Problem details: Before copying, set the pictures aside; then repeat every line below verbatim.

────────────────────

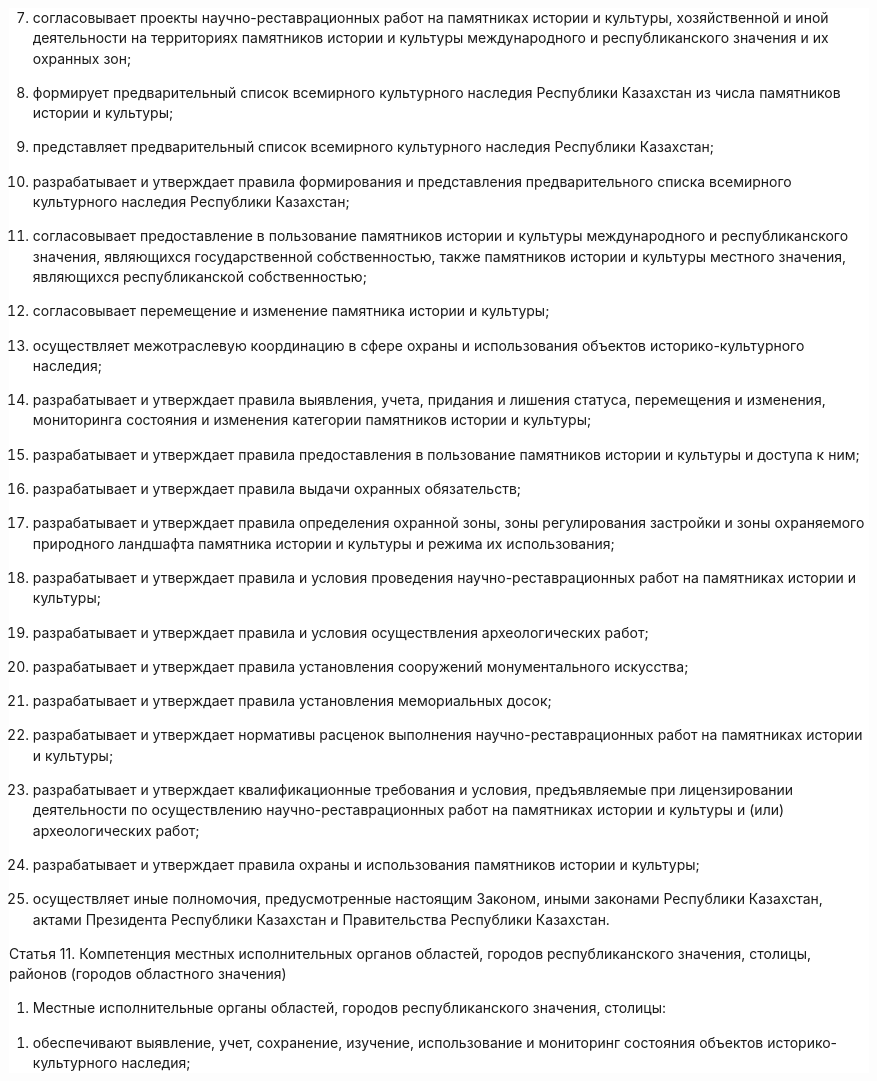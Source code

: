 7) согласовывает проекты научно-реставрационных работ на памятниках истории и культуры, хозяйственной и иной деятельности на территориях памятников истории и культуры международного и республиканского значения и их охранных зон;

8) формирует предварительный список всемирного культурного наследия Республики Казахстан из числа памятников истории и культуры;

9) представляет предварительный список всемирного культурного наследия Республики Казахстан;

10) разрабатывает и утверждает правила формирования и представления предварительного списка всемирного культурного наследия Республики Казахстан;

11) согласовывает предоставление в пользование памятников истории и культуры международного и республиканского значения, являющихся государственной собственностью, также памятников истории и культуры местного значения, являющихся республиканской собственностью;

12) согласовывает перемещение и изменение памятника истории и культуры;

13) осуществляет межотраслевую координацию в сфере охраны и использования объектов историко-культурного наследия;

14) разрабатывает и утверждает правила выявления, учета, придания и лишения статуса, перемещения и изменения, мониторинга состояния и изменения категории памятников истории и культуры;

15) разрабатывает и утверждает правила предоставления в пользование памятников истории и культуры и доступа к ним;

16) разрабатывает и утверждает правила выдачи охранных обязательств;

17) разрабатывает и утверждает правила определения охранной зоны, зоны регулирования застройки и зоны охраняемого природного ландшафта памятника истории и культуры и режима их использования;

18) разрабатывает и утверждает правила и условия проведения научно-реставрационных работ на памятниках истории и культуры;

19) разрабатывает и утверждает правила и условия осуществления археологических работ;

20) разрабатывает и утверждает правила установления сооружений монументального искусства;

21) разрабатывает и утверждает правила установления мемориальных досок;

22) разрабатывает и утверждает нормативы расценок выполнения научно-реставрационных работ на памятниках истории и культуры;

23) разрабатывает и утверждает квалификационные требования и условия, предъявляемые при лицензировании деятельности по осуществлению научно-реставрационных работ на памятниках истории и культуры и (или) археологических работ;

24) разрабатывает и утверждает правила охраны и использования памятников истории и культуры;

25) осуществляет иные полномочия, предусмотренные настоящим Законом, иными законами Республики Казахстан, актами Президента Республики Казахстан и Правительства Республики Казахстан.

Статья 11. Компетенция местных исполнительных органов  областей, городов республиканского значения,  столицы, районов (городов областного значения)

1. Местные исполнительные органы областей, городов республиканского значения, столицы:

1) обеспечивают выявление, учет, сохранение, изучение, использование и мониторинг состояния объектов историко-культурного наследия;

────────────────────

Result:
Source code

: 7) согласовывает проекты научно-реставрационных работ на памятниках истории и культуры, хозяйственной и иной деятельности на территориях памятников истории и культуры международного и республиканского значения и их охранных зон;

8) формирует предварительный список всемирного культурного наследия Республики Казахстан из числа памятников истории и культуры;

9) представляет предварительный список всемирного культурного наследия Республики Казахстан;

10) разрабатывает и утверждает правила формирования и представления предварительного списка всемирного культурного наследия Республики Казахстан;

11) согласовывает предоставление в пользование памятников истории и культуры международного и республиканского значения, являющихся государственной собственностью, также памятников истории и культуры местного значения, являющихся республиканской собственностью;

12) согласовывает перемещение и изменение памятника истории и культуры;

13) осуществляет межотраслевую координацию в сфере охраны и использования объектов историко-культурного наследия;

14) разрабатывает и утверждает правила выявления, учета, придания и лишения статуса, перемещения и изменения, мониторинга состояния и изменения категории памятников истории и культуры;

15) разрабатывает и утверждает правила предоставления в пользование памятников истории и культуры и доступа к ним;

16) разрабатывает и утверждает правила выдачи охранных обязательств;

17) разрабатывает и утверждает правила определения охранной зоны, зоны регулирования застройки и зоны охраняемого природного ландшафта памятника истории и культуры и режима их использования;

18) разрабатывает и утверждает правила и условия проведения научно-реставрационных работ на памятниках истории и культуры;

19) разрабатывает и утверждает правила и условия осуществления археологических работ;

20) разрабатывает и утверждает правила установления сооружений монументального искусства;

21) разрабатывает и утверждает правила установления мемориальных досок;

22) разрабатывает и утверждает нормативы расценок выполнения научно-реставрационных работ на памятниках истории и культуры;

23) разрабатывает и утверждает квалификационные требования и условия, предъявляемые при лицензировании деятельности по осуществлению научно-реставрационных работ на памятниках истории и культуры и (или) археологических работ;

24) разрабатывает и утверждает правила охраны и использования памятников истории и культуры;

25) осуществляет иные полномочия, предусмотренные настоящим Законом, иными законами Республики Казахстан, актами Президента Республики Казахстан и Правительства Республики Казахстан.

Статья 11. Компетенция местных исполнительных органов  областей, городов республиканского значения,  столицы, районов (городов областного значения)

1. Местные исполнительные органы областей, городов республиканского значения, столицы:

1) обеспечивают выявление, учет, сохранение, изучение, использование и мониторинг состояния объектов историко-культурного наследия;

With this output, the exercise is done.